All grains, with the exception of rice, and the various grain meals, require prolonged cooking with gentle
and continuous heat, in order to so disintegrate their tissues and change their starch into dextrine as to render
them easy of digestion. Even the so-called "steam-cooked" grains, advertised to be ready for use in five or
ten minutes, require a much longer cooking to properly fit them for digestion. These so-called quickly
prepared grains are simply steamed before grinding, which has the effect to destroy any low organisms
contained in the grain. They are then crushed and shredded. Bicarbonate of soda and lime is added to help
dissolve the albuminoids, and sometimes diastase to aid the conversion of the starch into sugar; but there is
nothing in this preparatory process that so alters the chemical nature of the grain as to make it possible to
cook it ready for easy digestion in five or ten minutes.

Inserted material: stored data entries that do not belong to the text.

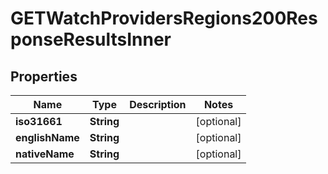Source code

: 

# GETWatchProvidersRegions200ResponseResultsInner


## Properties

| Name | Type | Description | Notes |
|------------ | ------------- | ------------- | -------------|
|**iso31661** | **String** |  |  [optional] |
|**englishName** | **String** |  |  [optional] |
|**nativeName** | **String** |  |  [optional] |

An insufficiently cooked grain, although it may be
palatable, is not in a condition to be readily acted upon by the digestive fluids, and is in consequence left
undigested to act as a mechanical irritant.


Water is the liquid usually employed for cooking grains, but many of them are richer and finer flavored
when milk is mixed with the water, one part to two of water. Especially is this true of rice, hominy, and
farina. When water is used, soft water is preferable to hard. No salt is necessary, but if used at all, it is
generally added to the water before stirring in the grain or meal.


The quantity of liquid required varies with the different grains, the manner in which they are milled, the
method by which they are cooked, and the consistency desired for the cooked grain, more liquid being
required for a porridge than for a mush.


All grains should be carefully looked over before being put to cook.


In the cooking of grains, the following points should be observed:


1. Measure both liquid and grain accurately with the same utensil, or with two of equal size.


2. Have the water boiling when the grain is introduced, but do not allow it to boil for a long time previous,
until it is considerably evaporated, as that will change the proportion of water and grain sufficiently to alter
the consistency of the mush when cooked. Introduce the grain slowly, so as not to stop the sinking to the
bottom, and the whole becomes thickened.


3. Stir the grain continuously until it has set, but not at all afterward. Grains are much more appetizing if,
while properly softened, they can still be made to retain their original form. Stirring renders the preparation
pasty, and destroys its appearance.


In the preparation of all mushes with meal or flour, it is a good plan to make the material into a batter with a
portion of the liquid retained from the quantity given, before introducing it into the boiling water. This
prevents the tendency to cook in lumps, so frequent when dry meal is scattered into boiling liquid. Care
must be taken, however, to add the moistened portion very slowly, stirring vigorously meantime, so that the
boiling will not be checked. Use warm water for moistening. The other directions given for the whole or
broken grains are applicable to the ground products.


Place the grain, when sufficiently cooked, in the refrigerator or in some place where it will cool quickly (as
slow cooling might cause fermentation), to remain overnight.